Thursday, 27 July 2017

Postman Poplar



One of the pleasures of running a moth trap is the chance which it gives to spread the word about this largely unseen part of UK wildlife. Newcomers to the subject are invariably astonished by the range, interest and colour of my small, nocturnal visitors. In turn, they pass on the news.

My latest victim has been our excellent postman Michael who has chatted to me on occasion about the eerie glow which he sees occasionally in the winter months, or the curious bowl-with-a-bulb which is often on the lawn on lighter mornings. This week, we finally had the chance to look at a few captures. The mail must get through on time, but Michael built in a few extra minutes to have a quick look.


I was very much hoping that the moths would oblige with something impressive and they came up trumps. Two fine-looking Poplar Hawks were examined by Michael and in turn examined him and his van. It was another small episode in the very interesting life of a postman about which I hope that he one day writes a book. There is seldom the time for a prolonged conversation but I have learned enough about his experiences - getting emergency aid for a haemophiliac badly cut in an accident at home, spotting an electrical fire in flats  at its early stages - to see how valuable these eyes and ears in our daily surroundings are, quite apart from the remarkable job of getting our post too and fro so quickly and efficiently.


The same applies to milkmen and women, a job I have always rather fancied because I like getting up early.

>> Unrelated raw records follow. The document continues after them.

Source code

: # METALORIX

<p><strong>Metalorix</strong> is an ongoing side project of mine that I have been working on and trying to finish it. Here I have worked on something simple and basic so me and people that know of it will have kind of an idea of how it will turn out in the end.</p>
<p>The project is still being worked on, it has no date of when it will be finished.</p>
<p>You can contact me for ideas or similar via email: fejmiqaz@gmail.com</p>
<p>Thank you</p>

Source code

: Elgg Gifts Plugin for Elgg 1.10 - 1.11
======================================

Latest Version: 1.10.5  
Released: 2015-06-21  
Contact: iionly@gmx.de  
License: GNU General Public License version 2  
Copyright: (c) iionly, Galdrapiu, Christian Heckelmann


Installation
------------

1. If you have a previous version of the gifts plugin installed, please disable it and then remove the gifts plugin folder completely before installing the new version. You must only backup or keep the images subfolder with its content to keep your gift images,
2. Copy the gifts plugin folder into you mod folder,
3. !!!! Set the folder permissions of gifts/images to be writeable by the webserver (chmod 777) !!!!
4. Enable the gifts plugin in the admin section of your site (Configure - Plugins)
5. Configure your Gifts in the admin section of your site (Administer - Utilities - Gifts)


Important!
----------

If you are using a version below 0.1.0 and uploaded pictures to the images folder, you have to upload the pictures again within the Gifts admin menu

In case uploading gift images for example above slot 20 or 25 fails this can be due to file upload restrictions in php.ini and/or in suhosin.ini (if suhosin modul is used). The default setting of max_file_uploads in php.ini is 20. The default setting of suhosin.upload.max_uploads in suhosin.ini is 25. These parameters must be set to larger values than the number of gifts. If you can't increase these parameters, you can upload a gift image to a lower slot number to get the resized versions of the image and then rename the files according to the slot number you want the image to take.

Even in the limited realm of your own house or street, it is fascinating what you get to see when few if anyone else is around.  Including, of course, moths.

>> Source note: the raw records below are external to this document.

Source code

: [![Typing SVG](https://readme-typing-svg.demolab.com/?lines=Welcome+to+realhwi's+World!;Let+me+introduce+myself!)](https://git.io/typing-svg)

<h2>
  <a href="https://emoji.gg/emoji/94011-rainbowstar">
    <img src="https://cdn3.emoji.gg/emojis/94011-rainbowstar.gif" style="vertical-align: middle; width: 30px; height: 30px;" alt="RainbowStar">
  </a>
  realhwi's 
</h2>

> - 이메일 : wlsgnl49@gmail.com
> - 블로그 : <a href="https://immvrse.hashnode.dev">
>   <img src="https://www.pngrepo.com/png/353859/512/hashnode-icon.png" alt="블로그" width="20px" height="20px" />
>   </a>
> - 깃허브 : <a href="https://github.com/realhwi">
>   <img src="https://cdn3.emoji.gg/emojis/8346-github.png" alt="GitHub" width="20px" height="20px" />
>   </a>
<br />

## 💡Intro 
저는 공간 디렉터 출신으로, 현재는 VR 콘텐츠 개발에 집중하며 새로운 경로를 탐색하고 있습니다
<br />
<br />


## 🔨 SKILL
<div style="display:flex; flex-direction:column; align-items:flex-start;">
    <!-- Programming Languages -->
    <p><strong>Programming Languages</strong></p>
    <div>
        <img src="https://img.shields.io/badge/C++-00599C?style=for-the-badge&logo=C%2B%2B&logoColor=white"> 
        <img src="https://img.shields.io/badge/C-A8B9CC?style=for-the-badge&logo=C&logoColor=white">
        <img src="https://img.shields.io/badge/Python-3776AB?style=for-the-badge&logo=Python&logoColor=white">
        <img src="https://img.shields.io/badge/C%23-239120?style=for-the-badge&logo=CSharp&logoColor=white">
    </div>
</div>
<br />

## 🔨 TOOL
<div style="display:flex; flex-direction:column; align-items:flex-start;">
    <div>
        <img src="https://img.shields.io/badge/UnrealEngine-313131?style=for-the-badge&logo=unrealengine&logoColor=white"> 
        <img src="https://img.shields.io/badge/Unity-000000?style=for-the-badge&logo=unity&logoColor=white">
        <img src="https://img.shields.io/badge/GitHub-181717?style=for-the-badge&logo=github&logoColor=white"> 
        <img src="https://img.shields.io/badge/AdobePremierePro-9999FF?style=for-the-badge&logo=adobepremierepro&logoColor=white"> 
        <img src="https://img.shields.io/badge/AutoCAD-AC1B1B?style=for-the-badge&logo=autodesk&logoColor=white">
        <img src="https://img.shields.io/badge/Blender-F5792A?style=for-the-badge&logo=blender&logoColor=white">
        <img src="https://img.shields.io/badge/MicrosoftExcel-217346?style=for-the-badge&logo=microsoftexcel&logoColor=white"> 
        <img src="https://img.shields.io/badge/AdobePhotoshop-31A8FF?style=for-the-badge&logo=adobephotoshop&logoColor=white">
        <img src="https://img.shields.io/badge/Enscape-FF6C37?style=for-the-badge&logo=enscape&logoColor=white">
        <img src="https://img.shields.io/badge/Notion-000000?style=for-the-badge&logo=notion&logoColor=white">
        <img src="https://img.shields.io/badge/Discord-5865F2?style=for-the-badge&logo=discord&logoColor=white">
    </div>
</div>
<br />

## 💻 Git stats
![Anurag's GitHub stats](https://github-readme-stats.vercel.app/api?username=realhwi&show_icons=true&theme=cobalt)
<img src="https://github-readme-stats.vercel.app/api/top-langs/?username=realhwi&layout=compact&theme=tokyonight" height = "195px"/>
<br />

Keeping your eyes open for the unexpected at all times is good advice, as my final picture shows. In search of salad, I noticed this caterpillar on home-grown cauliflower florets in our fridge. It thus escaped adding a tiny tang to one of my signature dishes, cauliflower cheese. I am afraid that I do not know wat it is, but I will check out the Moth Bible and put 'cauliflower' and 'caterpillar' into Google.

4 comments:

Mike Jennings said...

Martin, how are you? I've been looking in on your posts on and off whilst my own Banished's Bugs was inactive. For various reasons the blog ground to a halt. But now I'm retired ( I hope) and the whole Banished clan has relocated to the far north. We are now in Maine and about to close on our new down sized place. So in celebration I have restarted or rather recreated the blog in it's new base. It is now
https://mainelybanished.blogspot.com
I hope to see you there.

Martin Wainwright said...

Hi there and how nice to hear from you. I will haste over to your blog. I often think about it and the amazing wildlife you have over there (not to mention human life, especially politically...)

I potter along happily but am vaguely trying to think of new ways of doing the blog as the years go by and the subject matter remains largely the same, albeit always with surprises and new things.

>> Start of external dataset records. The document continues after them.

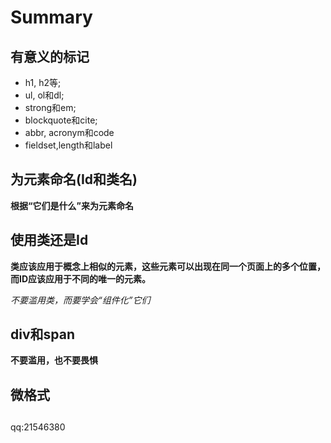 # Summary
## 有意义的标记
* h1, h2等;
* ul, ol和dl;
* strong和em;
* blockquote和cite;
* abbr, acronym和code
* fieldset,length和label

## 为元素命名(Id和类名)
**根据“它们是什么”来为元素命名**

## 使用类还是Id
**类应该应用于概念上相似的元素，这些元素可以出现在同一个页面上的多个位置，而ID应该应用于不同的唯一的元素。**

*不要滥用类，而要学会“组件化”它们*

## div和span
**不要滥用，也不要畏惧**

## 微格式 

## 










qq:21546380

Looking forward to reading you shortly

all warmest wishes

Martin

Anonymous said...

Hi Martin

Caterpillars can be tough as they can vary quite a bit, both generally and from instar to instar. Also, some quite different looking moths can have very similar looking caterpillars (Square-spot and Six-striped Rustics) and vice versa, very similar moths can have noticeably different larvae (Grey and Dark Daggers)
Due to plant it was found on though I think the Cabbage Moth (Mamestra brassicae) would be a good starting place for you. WWW.Ukleps.org/CommNamesAlphabetical.html has a similarish looking one from above about halfway through the pictures of larvae and maybe you can remember it from the side enough to confirm it.

Martin Wainwright said...

Hi and many thanks for this advice. I will go compare, as they say in that TV ad.